Exercise: This exercise calls for a copy of every line in the listing below that carries the word "events".

Information provided:
************
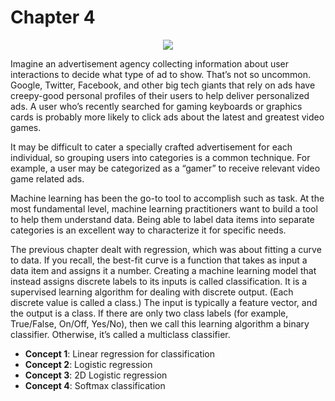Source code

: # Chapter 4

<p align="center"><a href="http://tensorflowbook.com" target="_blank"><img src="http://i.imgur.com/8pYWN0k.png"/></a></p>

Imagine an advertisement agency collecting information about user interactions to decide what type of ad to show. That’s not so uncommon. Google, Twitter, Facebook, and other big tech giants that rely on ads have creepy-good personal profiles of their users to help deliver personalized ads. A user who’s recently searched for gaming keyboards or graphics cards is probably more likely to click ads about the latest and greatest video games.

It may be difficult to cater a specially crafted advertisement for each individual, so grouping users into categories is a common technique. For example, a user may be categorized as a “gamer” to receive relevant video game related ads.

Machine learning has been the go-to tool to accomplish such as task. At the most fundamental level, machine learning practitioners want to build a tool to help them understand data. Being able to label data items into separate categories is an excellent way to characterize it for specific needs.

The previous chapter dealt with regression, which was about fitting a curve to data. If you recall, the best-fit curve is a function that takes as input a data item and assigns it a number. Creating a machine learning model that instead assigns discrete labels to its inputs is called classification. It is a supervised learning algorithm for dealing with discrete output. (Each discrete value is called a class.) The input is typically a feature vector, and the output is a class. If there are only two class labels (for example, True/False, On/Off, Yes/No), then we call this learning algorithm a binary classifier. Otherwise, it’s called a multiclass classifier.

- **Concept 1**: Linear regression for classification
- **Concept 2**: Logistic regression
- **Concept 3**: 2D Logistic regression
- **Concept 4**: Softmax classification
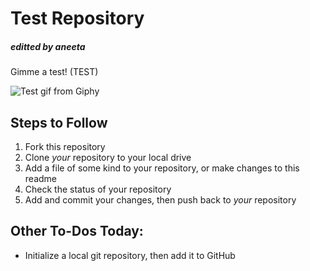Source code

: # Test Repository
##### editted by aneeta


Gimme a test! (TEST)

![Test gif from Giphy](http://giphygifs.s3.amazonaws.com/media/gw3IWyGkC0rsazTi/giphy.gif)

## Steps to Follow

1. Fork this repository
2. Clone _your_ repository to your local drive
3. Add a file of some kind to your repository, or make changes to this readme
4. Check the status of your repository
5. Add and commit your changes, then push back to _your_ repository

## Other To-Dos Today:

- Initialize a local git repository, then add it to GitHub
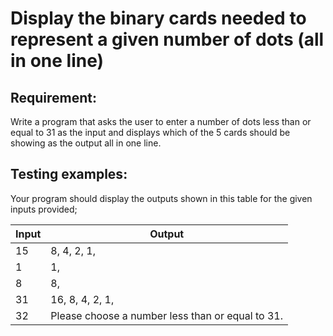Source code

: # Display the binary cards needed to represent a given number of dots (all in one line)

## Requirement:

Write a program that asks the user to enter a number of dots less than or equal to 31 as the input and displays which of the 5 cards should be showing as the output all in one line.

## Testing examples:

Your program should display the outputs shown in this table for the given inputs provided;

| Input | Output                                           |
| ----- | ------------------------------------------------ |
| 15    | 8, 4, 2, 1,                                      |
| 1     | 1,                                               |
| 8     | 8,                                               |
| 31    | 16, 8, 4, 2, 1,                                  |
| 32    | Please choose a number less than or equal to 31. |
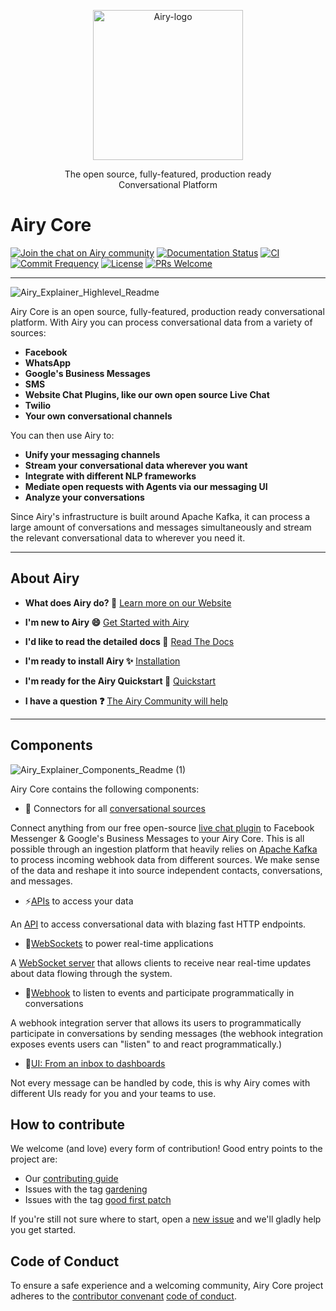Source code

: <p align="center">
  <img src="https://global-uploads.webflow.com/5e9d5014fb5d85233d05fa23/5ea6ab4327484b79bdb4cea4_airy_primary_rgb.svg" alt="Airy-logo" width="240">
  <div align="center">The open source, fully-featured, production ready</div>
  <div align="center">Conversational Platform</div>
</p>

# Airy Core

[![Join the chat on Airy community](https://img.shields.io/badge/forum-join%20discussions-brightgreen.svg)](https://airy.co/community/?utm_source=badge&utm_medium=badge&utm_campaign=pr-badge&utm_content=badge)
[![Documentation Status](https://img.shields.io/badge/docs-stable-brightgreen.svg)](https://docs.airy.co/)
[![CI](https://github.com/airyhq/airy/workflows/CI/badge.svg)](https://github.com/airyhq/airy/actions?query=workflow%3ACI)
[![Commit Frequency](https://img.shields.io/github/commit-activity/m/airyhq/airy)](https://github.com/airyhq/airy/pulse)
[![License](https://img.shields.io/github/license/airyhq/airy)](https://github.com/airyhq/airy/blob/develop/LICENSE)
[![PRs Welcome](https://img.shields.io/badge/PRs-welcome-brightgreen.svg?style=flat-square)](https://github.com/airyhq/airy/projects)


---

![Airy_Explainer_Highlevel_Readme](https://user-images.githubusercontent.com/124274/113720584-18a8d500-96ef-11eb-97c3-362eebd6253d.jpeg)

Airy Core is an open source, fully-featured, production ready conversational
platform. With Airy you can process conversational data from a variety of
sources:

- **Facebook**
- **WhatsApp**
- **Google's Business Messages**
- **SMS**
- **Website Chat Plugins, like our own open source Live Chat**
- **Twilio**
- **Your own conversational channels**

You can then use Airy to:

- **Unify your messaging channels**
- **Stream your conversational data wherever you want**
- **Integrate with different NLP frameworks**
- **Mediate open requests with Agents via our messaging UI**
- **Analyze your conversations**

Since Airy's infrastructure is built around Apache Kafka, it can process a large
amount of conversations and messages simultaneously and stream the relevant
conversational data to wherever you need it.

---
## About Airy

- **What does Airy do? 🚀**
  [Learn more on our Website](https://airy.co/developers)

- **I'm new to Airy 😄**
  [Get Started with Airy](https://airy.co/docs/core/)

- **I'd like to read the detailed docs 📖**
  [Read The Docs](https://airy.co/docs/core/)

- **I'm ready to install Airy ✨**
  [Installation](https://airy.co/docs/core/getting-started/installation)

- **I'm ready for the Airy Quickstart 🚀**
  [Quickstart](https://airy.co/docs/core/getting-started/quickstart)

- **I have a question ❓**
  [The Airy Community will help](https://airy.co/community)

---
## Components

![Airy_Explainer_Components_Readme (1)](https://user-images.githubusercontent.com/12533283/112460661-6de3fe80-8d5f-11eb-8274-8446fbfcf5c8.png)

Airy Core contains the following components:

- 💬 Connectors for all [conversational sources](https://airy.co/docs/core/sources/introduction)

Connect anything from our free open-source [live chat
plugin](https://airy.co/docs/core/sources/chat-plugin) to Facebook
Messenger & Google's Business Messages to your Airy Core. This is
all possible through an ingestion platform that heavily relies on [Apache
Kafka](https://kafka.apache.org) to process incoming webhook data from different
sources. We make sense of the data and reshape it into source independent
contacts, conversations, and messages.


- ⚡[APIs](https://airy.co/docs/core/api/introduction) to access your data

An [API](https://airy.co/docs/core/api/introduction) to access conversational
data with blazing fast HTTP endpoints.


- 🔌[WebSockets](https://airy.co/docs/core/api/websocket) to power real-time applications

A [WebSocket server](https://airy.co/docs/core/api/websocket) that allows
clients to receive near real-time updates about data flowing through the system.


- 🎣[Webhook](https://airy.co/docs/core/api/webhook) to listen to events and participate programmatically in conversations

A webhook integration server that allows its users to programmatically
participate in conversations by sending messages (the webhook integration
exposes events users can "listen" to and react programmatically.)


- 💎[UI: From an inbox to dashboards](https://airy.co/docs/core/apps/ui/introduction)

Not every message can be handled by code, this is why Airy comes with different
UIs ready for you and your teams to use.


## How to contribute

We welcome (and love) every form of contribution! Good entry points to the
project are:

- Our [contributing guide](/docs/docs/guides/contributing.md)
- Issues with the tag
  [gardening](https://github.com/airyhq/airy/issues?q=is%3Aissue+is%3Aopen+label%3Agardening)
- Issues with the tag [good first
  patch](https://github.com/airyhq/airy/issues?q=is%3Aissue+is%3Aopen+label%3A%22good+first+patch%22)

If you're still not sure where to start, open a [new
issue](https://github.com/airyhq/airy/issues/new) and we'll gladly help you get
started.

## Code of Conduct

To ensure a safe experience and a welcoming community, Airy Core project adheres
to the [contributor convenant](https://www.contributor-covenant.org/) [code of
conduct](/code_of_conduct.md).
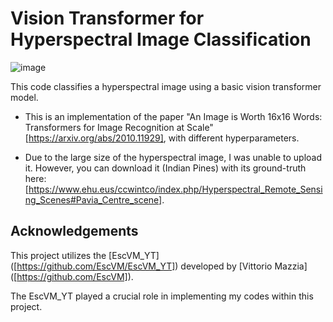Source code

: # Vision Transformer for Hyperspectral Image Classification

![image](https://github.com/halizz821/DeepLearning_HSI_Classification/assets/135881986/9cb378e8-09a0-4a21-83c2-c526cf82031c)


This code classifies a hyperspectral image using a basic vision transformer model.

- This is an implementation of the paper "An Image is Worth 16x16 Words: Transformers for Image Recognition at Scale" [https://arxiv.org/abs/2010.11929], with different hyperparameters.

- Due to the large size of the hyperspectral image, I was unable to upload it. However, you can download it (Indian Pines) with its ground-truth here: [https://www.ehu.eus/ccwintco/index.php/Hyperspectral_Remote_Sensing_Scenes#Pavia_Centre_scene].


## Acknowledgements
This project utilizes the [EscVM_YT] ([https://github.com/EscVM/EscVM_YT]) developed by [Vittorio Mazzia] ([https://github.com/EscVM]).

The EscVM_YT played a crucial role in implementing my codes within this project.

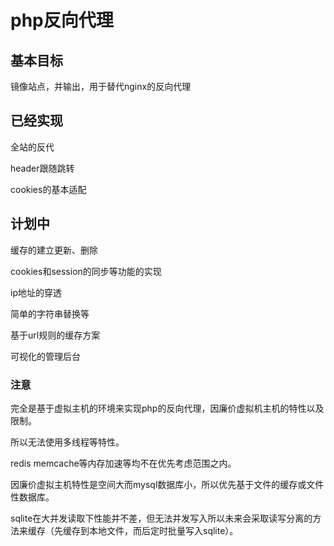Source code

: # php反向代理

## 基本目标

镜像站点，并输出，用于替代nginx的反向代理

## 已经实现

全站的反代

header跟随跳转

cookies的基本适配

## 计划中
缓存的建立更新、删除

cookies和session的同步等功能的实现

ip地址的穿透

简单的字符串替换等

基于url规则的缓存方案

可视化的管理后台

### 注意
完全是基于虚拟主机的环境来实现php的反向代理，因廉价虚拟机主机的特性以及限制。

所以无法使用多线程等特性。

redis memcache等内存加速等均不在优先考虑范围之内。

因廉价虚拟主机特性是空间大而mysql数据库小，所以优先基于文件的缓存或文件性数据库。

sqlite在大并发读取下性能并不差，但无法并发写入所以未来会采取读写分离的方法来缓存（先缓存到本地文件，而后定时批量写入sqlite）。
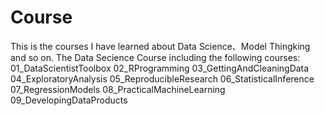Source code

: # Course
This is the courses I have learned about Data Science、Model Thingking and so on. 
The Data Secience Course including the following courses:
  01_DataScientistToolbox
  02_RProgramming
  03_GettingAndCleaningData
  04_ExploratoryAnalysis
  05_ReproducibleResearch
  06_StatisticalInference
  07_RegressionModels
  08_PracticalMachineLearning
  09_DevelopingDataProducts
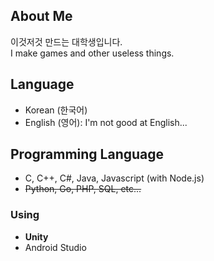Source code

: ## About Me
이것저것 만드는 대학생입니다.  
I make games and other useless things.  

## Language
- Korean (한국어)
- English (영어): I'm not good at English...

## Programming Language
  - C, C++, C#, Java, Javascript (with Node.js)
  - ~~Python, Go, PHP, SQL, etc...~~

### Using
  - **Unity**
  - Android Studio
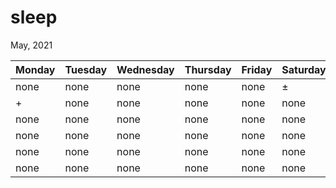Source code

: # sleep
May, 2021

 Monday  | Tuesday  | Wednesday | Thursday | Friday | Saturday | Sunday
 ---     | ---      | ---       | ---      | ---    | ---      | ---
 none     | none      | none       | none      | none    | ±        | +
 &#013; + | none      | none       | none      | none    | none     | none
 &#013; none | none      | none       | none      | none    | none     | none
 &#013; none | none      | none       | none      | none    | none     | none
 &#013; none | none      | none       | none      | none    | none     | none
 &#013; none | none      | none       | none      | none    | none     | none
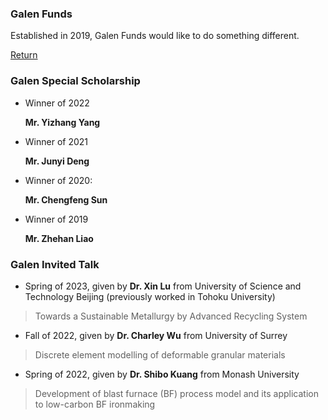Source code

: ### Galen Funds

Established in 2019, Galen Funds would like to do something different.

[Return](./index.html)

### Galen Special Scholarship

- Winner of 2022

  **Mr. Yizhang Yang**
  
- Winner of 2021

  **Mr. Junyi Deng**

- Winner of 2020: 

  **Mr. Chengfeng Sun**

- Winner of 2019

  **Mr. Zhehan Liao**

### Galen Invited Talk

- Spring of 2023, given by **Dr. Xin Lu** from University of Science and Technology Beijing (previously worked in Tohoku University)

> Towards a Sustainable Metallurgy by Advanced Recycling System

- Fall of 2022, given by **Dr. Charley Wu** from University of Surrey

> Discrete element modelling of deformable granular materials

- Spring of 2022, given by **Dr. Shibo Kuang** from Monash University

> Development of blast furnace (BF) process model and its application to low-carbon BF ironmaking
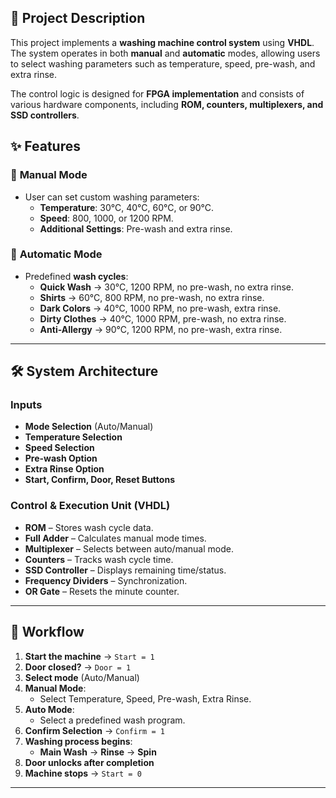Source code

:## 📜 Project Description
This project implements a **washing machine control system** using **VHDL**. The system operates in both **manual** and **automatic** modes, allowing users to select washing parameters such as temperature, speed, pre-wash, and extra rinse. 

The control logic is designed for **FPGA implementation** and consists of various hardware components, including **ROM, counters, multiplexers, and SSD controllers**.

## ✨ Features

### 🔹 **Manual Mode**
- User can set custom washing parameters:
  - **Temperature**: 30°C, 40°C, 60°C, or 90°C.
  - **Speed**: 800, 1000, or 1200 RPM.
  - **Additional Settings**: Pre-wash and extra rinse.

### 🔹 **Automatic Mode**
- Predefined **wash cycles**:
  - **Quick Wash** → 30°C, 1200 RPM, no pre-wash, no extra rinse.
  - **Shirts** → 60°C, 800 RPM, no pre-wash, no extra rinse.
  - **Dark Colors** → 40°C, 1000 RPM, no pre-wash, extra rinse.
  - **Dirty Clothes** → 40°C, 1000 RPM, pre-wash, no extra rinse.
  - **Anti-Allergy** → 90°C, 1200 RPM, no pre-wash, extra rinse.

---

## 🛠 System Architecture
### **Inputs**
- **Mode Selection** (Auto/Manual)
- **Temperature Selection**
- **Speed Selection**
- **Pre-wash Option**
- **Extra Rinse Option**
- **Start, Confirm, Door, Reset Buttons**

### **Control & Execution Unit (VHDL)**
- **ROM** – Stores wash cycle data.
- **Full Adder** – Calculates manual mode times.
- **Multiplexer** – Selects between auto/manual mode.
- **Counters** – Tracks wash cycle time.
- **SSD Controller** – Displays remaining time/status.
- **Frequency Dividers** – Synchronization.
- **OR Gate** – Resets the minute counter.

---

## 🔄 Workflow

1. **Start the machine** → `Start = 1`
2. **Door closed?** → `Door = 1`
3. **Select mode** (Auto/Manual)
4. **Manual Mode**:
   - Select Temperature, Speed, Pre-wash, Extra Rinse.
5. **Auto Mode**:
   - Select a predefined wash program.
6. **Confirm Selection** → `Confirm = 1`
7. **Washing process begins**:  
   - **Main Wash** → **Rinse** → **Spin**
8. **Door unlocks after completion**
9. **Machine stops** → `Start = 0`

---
************
Answer for the task:
- 🎣[Webhook](https://airy.co/docs/core/api/webhook) to listen to events and participate programmatically in conversations
exposes events users can "listen" to and react programmatically.)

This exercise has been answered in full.